Dataset entries ::
+===+

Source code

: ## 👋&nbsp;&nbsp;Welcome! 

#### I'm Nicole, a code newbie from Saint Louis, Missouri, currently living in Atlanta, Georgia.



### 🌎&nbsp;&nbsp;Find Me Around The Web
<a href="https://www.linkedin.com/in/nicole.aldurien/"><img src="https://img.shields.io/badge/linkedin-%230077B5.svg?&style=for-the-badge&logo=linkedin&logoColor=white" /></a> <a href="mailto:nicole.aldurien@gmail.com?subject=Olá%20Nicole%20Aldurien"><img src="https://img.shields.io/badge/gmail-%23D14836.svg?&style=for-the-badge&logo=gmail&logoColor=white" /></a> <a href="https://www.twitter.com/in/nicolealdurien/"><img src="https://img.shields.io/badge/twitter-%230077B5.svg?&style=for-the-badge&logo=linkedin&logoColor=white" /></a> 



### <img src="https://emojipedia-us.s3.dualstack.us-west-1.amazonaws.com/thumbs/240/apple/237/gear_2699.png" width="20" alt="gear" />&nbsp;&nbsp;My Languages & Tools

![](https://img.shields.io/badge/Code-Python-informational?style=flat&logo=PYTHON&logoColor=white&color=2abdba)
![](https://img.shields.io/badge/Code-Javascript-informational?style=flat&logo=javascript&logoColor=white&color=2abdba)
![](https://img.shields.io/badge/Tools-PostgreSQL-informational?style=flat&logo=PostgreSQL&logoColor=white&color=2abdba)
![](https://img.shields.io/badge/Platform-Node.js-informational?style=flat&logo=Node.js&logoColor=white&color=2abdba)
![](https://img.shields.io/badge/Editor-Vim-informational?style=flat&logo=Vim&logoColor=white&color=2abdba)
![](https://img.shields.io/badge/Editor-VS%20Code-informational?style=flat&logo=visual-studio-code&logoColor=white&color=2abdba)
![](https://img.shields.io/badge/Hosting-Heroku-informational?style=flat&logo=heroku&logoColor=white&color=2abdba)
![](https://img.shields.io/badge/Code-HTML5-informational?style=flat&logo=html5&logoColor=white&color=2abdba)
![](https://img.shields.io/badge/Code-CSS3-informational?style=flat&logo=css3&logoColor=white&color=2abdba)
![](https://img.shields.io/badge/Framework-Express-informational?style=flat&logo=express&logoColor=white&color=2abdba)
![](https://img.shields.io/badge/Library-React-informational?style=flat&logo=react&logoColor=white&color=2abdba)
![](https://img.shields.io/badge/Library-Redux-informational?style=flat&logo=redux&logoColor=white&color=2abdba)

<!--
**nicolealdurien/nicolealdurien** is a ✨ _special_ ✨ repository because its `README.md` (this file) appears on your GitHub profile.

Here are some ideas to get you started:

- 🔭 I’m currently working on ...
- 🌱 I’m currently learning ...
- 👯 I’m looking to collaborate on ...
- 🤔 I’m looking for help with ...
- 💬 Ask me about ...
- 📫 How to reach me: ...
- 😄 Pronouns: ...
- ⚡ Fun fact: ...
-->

+===+

About this exercise ::
Give back all the records exactly as they stand.

Task output ::
Source code

: ## 👋&nbsp;&nbsp;Welcome! 

#### I'm Nicole, a code newbie from Saint Louis, Missouri, currently living in Atlanta, Georgia.



### 🌎&nbsp;&nbsp;Find Me Around The Web
<a href="https://www.linkedin.com/in/nicole.aldurien/"><img src="https://img.shields.io/badge/linkedin-%230077B5.svg?&style=for-the-badge&logo=linkedin&logoColor=white" /></a> <a href="mailto:nicole.aldurien@gmail.com?subject=Olá%20Nicole%20Aldurien"><img src="https://img.shields.io/badge/gmail-%23D14836.svg?&style=for-the-badge&logo=gmail&logoColor=white" /></a> <a href="https://www.twitter.com/in/nicolealdurien/"><img src="https://img.shields.io/badge/twitter-%230077B5.svg?&style=for-the-badge&logo=linkedin&logoColor=white" /></a> 



### <img src="https://emojipedia-us.s3.dualstack.us-west-1.amazonaws.com/thumbs/240/apple/237/gear_2699.png" width="20" alt="gear" />&nbsp;&nbsp;My Languages & Tools

![](https://img.shields.io/badge/Code-Python-informational?style=flat&logo=PYTHON&logoColor=white&color=2abdba)
![](https://img.shields.io/badge/Code-Javascript-informational?style=flat&logo=javascript&logoColor=white&color=2abdba)
![](https://img.shields.io/badge/Tools-PostgreSQL-informational?style=flat&logo=PostgreSQL&logoColor=white&color=2abdba)
![](https://img.shields.io/badge/Platform-Node.js-informational?style=flat&logo=Node.js&logoColor=white&color=2abdba)
![](https://img.shields.io/badge/Editor-Vim-informational?style=flat&logo=Vim&logoColor=white&color=2abdba)
![](https://img.shields.io/badge/Editor-VS%20Code-informational?style=flat&logo=visual-studio-code&logoColor=white&color=2abdba)
![](https://img.shields.io/badge/Hosting-Heroku-informational?style=flat&logo=heroku&logoColor=white&color=2abdba)
![](https://img.shields.io/badge/Code-HTML5-informational?style=flat&logo=html5&logoColor=white&color=2abdba)
![](https://img.shields.io/badge/Code-CSS3-informational?style=flat&logo=css3&logoColor=white&color=2abdba)
![](https://img.shields.io/badge/Framework-Express-informational?style=flat&logo=express&logoColor=white&color=2abdba)
![](https://img.shields.io/badge/Library-React-informational?style=flat&logo=react&logoColor=white&color=2abdba)
![](https://img.shields.io/badge/Library-Redux-informational?style=flat&logo=redux&logoColor=white&color=2abdba)

<!--
**nicolealdurien/nicolealdurien** is a ✨ _special_ ✨ repository because its `README.md` (this file) appears on your GitHub profile.

Here are some ideas to get you started:

- 🔭 I’m currently working on ...
- 🌱 I’m currently learning ...
- 👯 I’m looking to collaborate on ...
- 🤔 I’m looking for help with ...
- 💬 Ask me about ...
- 📫 How to reach me: ...
- 😄 Pronouns: ...
- ⚡ Fun fact: ...
-->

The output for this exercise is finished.